資料を忘れて、大変です。
憂鬱な気持ちの中、残りの気力を振りしぼって私は出社する。午後に、取引先の会社に行った。
あの優しいおじさまがいるところ。何となく、私はおじさまに会いたくなっていた。
「お忙しい中、時間を作っていただきありがとうございます。」
この日は担当の方に資料を渡して、説明する日だった。
「資料をお渡しします。」
バックから資料を出そうとしたら、見当たらなかった。
あれ……、ない……。どこに行ったの……?
会社に置いてきたのかもしれない……。私はパニックになった。
「大丈夫ですか?」
担当の方が聞く。私はだんだん涙目になりながら、
「すみません、あの……資料を置いてきてしまったみたいです……。」
やってしまった……。せっかく時間を作っていただいたのに……。怒られるのを覚悟した私に担当の社員は
「なるほど、ちなみに資料なしでも説明できそうですか?」
「はい……。大まかな説明にはなりますが……。」
「承知しました。では、資料は後日、私が御社に取りに参ります。どんな資料だったか今日は説明していただくだけで十分ですよ。誰にでもミスはありますから、気を落とさないで。いつも浅田さんにはお世話になっておりますので。」
「かしこまりました。ありがとうございます!」
予想に反して許してくれたことで、最後のありがとうございますが元気すぎた。うちの課長だったらネチネチ怒るんだけどなぁ……。
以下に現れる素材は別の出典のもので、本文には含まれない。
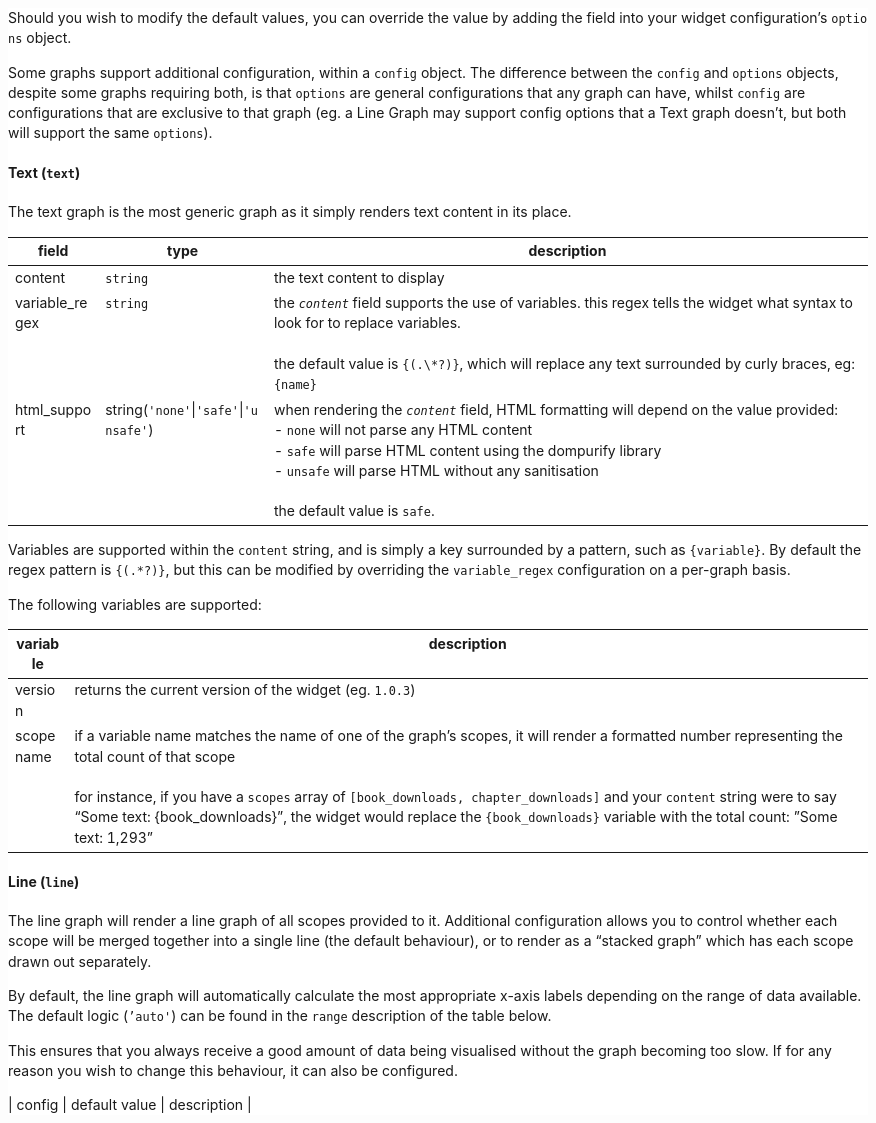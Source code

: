 Should you wish to modify the default values, you can override the value by adding the field into your widget configuration’s `options` object.

Some graphs support additional configuration, within a `config` object. The difference between the `config` and `options` objects, despite some graphs requiring both, is that `options` are general configurations that any graph can have, whilst `config` are configurations that are exclusive to that graph (eg. a Line Graph may support config options that a Text graph doesn’t, but both will support the same `options`).

#### Text (`text`)

The text graph is the most generic graph as it simply renders text content in its place.

| field          | type                                   | description                                                                                                                                                                                                                                                                                          |
| -------------- | -------------------------------------- | ---------------------------------------------------------------------------------------------------------------------------------------------------------------------------------------------------------------------------------------------------------------------------------------------------- |
| content        | `string`                               | the text content to display                                                                                                                                                                                                                                                                          |
| variable_regex | `string`                               | the _`content`_ field supports the use of variables. this regex tells the widget what syntax to look for to replace variables.<br/><br/>the default value is `{(.\*?)}`, which will replace any text surrounded by curly braces, eg: `{name}`                                                        |
| html_support   | string(`'none'`\|`'safe'`\|`'unsafe'`) | when rendering the _`content`_ field, HTML formatting will depend on the value provided:<br/>- `none` will not parse any HTML content<br/>- `safe` will parse HTML content using the dompurify library<br/>- `unsafe` will parse HTML without any sanitisation<br/><br/>the default value is `safe`. |

Variables are supported within the `content` string, and is simply a key surrounded by a pattern, such as `{variable}`. By default the regex pattern is `{(.*?)}`, but this can be modified by overriding the `variable_regex` configuration on a per-graph basis.

The following variables are supported:

| variable   | description                                                                                                                                                                                                                                                                                                                                                                                                        |
| ---------- | ------------------------------------------------------------------------------------------------------------------------------------------------------------------------------------------------------------------------------------------------------------------------------------------------------------------------------------------------------------------------------------------------------------------ |
| version    | returns the current version of the widget (eg. `1.0.3`)                                                                                                                                                                                                                                                                                                                                                            |
| scope name | if a variable name matches the name of one of the graph’s scopes, it will render a formatted number representing the total count of that scope<br/><br/>for instance, if you have a `scopes` array of `[book_downloads, chapter_downloads]` and your `content` string were to say “Some text: {book_downloads}”, the widget would replace the `{book_downloads}` variable with the total count: ”Some text: 1,293” |

#### Line (`line`)

The line graph will render a line graph of all scopes provided to it. Additional configuration allows you to control whether each scope will be merged together into a single line (the default behaviour), or to render as a “stacked graph” which has each scope drawn out separately.

By default, the line graph will automatically calculate the most appropriate x-axis labels depending on the range of data available. The default logic (`’auto'`) can be found in the `range` description of the table below.

This ensures that you always receive a good amount of data being visualised without the graph becoming too slow. If for any reason you wish to change this behaviour, it can also be configured.

| config          | default value | description                                                                                                                                                                                                                                                                                                                                                                                                                                                                                                                                   |
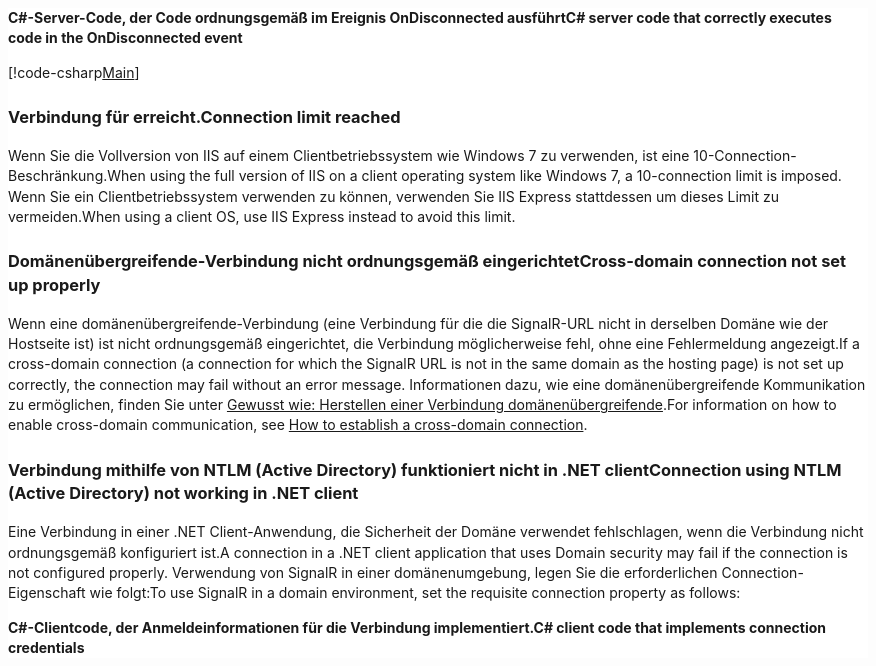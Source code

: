 <span data-ttu-id="0a8d0-162">**C#-Server-Code, der Code ordnungsgemäß im Ereignis OnDisconnected ausführt**</span><span class="sxs-lookup"><span data-stu-id="0a8d0-162">**C# server code that correctly executes code in the OnDisconnected event**</span></span>

[!code-csharp[Main](troubleshooting/samples/sample8.cs)]

### <a name="connection-limit-reached"></a><span data-ttu-id="0a8d0-163">Verbindung für erreicht.</span><span class="sxs-lookup"><span data-stu-id="0a8d0-163">Connection limit reached</span></span>

<span data-ttu-id="0a8d0-164">Wenn Sie die Vollversion von IIS auf einem Clientbetriebssystem wie Windows 7 zu verwenden, ist eine 10-Connection-Beschränkung.</span><span class="sxs-lookup"><span data-stu-id="0a8d0-164">When using the full version of IIS on a client operating system like Windows 7, a 10-connection limit is imposed.</span></span> <span data-ttu-id="0a8d0-165">Wenn Sie ein Clientbetriebssystem verwenden zu können, verwenden Sie IIS Express stattdessen um dieses Limit zu vermeiden.</span><span class="sxs-lookup"><span data-stu-id="0a8d0-165">When using a client OS, use IIS Express instead to avoid this limit.</span></span>

### <a name="cross-domain-connection-not-set-up-properly"></a><span data-ttu-id="0a8d0-166">Domänenübergreifende-Verbindung nicht ordnungsgemäß eingerichtet</span><span class="sxs-lookup"><span data-stu-id="0a8d0-166">Cross-domain connection not set up properly</span></span>

<span data-ttu-id="0a8d0-167">Wenn eine domänenübergreifende-Verbindung (eine Verbindung für die die SignalR-URL nicht in derselben Domäne wie der Hostseite ist) ist nicht ordnungsgemäß eingerichtet, die Verbindung möglicherweise fehl, ohne eine Fehlermeldung angezeigt.</span><span class="sxs-lookup"><span data-stu-id="0a8d0-167">If a cross-domain connection (a connection for which the SignalR URL is not in the same domain as the hosting page) is not set up correctly, the connection may fail without an error message.</span></span> <span data-ttu-id="0a8d0-168">Informationen dazu, wie eine domänenübergreifende Kommunikation zu ermöglichen, finden Sie unter [Gewusst wie: Herstellen einer Verbindung domänenübergreifende](../guide-to-the-api/hubs-api-guide-javascript-client.md#crossdomain).</span><span class="sxs-lookup"><span data-stu-id="0a8d0-168">For information on how to enable cross-domain communication, see [How to establish a cross-domain connection](../guide-to-the-api/hubs-api-guide-javascript-client.md#crossdomain).</span></span>

### <a name="connection-using-ntlm-active-directory-not-working-in-net-client"></a><span data-ttu-id="0a8d0-169">Verbindung mithilfe von NTLM (Active Directory) funktioniert nicht in .NET client</span><span class="sxs-lookup"><span data-stu-id="0a8d0-169">Connection using NTLM (Active Directory) not working in .NET client</span></span>

<span data-ttu-id="0a8d0-170">Eine Verbindung in einer .NET Client-Anwendung, die Sicherheit der Domäne verwendet fehlschlagen, wenn die Verbindung nicht ordnungsgemäß konfiguriert ist.</span><span class="sxs-lookup"><span data-stu-id="0a8d0-170">A connection in a .NET client application that uses Domain security may fail if the connection is not configured properly.</span></span> <span data-ttu-id="0a8d0-171">Verwendung von SignalR in einer domänenumgebung, legen Sie die erforderlichen Connection-Eigenschaft wie folgt:</span><span class="sxs-lookup"><span data-stu-id="0a8d0-171">To use SignalR in a domain environment, set the requisite connection property as follows:</span></span>

<span data-ttu-id="0a8d0-172">**C#-Clientcode, der Anmeldeinformationen für die Verbindung implementiert.**</span><span class="sxs-lookup"><span data-stu-id="0a8d0-172">**C# client code that implements connection credentials**</span></span>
寛容ないい会社なんだと思った。そして、担当の方と話が終わった。
私は部屋を出たが、部屋の中で担当の人と誰かが喋っている声が聞こえた。しかし、何を話しているかは分からなかった。
「……。」
そのまま会社を出た。今日は掃除のおじさまに会わなかった。
何でだろう、いつの間にかおじさまに会えるのを期待している自分がいた。